AHA! the right way to assign coordinates is no doubt to call dx^dy dual to dz hence to (0,0,1), so in fact the coefficients of dx^dy should be (0,0,1), hence perpendicualr to (1,0,0) and (0,1,0), i.e. to dx and dy.

but of course this is cheating to make it work out. you need to give a decent explanation that works in general, but i still believe it.

why don't you give this a little shot? see if ti works for a little more complicated one like dx^dy + dx^dz. this ahs coords (0,0,1) + (0,1,0) = (0,1,1) or maybe (0,0,1) - (0,1,0) = (0,-1,1).

anyway, the perp is either (1,0,0) and (0,1,1), or (1,0,0) and (0,1,-1).

try both. multiply (1,0,0) = dx times (0,1,1) = dy + dz and get hey! dx^dy + dx^dz!

it works!

what do you think, was i just lucky? got to go now, marge is getting implants on the simpsons.

 

[mathwonk]

ok: a dydz + b dzdx + c dxdy = (a,b,c)

has orthocomplement spanned by (-b,a,0), (0,-c,b), if b is not zero.

hence we try [-bdx + ady]^[-cdy+bdz]

= bcdxdy -b^2 dxdz + abdydz = bcdxdy + b^2 dzdx + abdydz

= b [a dydz + b dzdx + c dxdy].

so just divide one of the one forms by b.
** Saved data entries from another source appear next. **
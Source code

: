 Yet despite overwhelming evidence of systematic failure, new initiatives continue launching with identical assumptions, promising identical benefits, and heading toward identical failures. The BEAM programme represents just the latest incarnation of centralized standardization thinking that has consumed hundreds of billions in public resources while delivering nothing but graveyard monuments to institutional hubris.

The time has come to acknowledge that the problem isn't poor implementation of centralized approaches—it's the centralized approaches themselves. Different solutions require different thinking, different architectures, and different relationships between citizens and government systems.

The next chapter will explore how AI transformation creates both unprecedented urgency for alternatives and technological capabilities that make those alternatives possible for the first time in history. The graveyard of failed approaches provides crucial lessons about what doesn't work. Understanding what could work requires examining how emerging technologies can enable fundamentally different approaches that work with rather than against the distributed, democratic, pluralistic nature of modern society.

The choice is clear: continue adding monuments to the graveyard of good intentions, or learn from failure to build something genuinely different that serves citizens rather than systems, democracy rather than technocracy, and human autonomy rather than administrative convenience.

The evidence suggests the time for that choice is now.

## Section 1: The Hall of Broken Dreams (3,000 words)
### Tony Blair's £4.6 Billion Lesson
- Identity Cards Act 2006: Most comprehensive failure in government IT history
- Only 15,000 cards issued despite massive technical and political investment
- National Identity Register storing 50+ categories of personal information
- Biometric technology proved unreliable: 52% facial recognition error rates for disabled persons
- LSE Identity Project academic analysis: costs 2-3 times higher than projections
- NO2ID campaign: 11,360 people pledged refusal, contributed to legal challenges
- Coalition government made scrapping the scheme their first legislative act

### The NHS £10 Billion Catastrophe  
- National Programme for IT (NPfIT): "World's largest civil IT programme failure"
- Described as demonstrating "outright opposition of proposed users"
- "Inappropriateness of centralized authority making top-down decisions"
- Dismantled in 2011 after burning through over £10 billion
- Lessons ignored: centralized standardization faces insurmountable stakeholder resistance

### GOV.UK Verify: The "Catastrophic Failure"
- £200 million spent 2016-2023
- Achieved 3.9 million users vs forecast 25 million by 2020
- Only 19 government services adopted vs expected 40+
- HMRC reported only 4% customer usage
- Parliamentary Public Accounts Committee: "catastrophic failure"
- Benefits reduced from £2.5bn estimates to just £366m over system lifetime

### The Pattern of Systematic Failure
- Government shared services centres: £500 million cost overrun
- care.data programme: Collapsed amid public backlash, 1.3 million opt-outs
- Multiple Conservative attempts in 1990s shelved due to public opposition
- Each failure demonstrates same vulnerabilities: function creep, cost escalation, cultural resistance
if b=0, use the basis (0,1,0), (-c,0,a), for vectors orthogonal to (a,b,c).

then we get dy^(-cdx + adz) = ady^dz + c dx^dy.

what about this Gza?

 

[*melinda*]

hi everyone!
I’m one of the students who will be presenting this topic at a conference. It’s taken me a while to sign on, but now that I’ve jumped in I’ll hopefully be able to add to the discussion regularly.
~First, to answer Tom’s question on post #37… Why don’t we take the absolute value of the signed area? The property of superposition gives us the equality below.
<br /> \omega\wedge\nu(V_1+V_2,V_3)=\omega\wedge\nu(V_1,V_3)+\omega\wedge\nu(V_2,V_3)<br />
If the absolute value is taken for all three wedge products, it’s pretty easy to see that the right side of the equation will not always equal the left side. This can be checked by plugging some vectors in, computing and taking note of the result. That’s what I did.
~Also, on pg. 26 of the arXiv version of the book Bachman says, “To give a 2-form in 4-dimensional Euclidian space we need to specify 6 numbers.” A question similar to this statement is asked a little further ahead in the reading. My question is, can this be treated as a combination? 4choose2 = 6. I also noticed that to give a 3-form in 3-space (3choose3 = 1), you need to specify one number

 

[hypermorphism]

~Also, on pg. 26 of the arXiv version of the book Bachman says, “To give a 2-form in 4-dimensional Euclidian space we need to specify 6 numbers.” A question similar to this statement is asked a little further ahead in the reading. My question is, can this be treated as a combination? 4choose2 = 6. I also noticed that to give a 3-form in 3-space (3choose3 = 1), you need to specify one number

That's the right track. To prove the general form, first note that the set of k-forms on an n-dimensional vector space is a vector space. Then find a basis for the set of k-forms (note that a one-form wedged with itself is zero, and reordering a wedge product simply changes the sign, in the same manner as the even or oddness of a permutation). Since the size of the basis determines the dimension of the vector space, which determines how many numbers are necessary to specify an element of the space, counting the size of the basis (which you will find is a combination) will tell you how many numbers you need.

 

[mathwonk]

*melinda* : a basis for the k forms in n variables would be all k fold wedge products of the n one forms dx1,...dxn. but note that these prodcucts are zero unless al k of the forms multiplkied are distinct. so there are exactly n choose k ways to find k distinct ones.

 

[mathwonk]

i know you guys skipped chapter 1, but i have learned so much reading your posts id ecided to try again reading the book. here are some tiny remarks that may be of help to dave in proofreading:

on page 15, ex 1.3 should say the area is |ad-bc|, if area is meant to be non negative. or else it should probably be called "oriented area".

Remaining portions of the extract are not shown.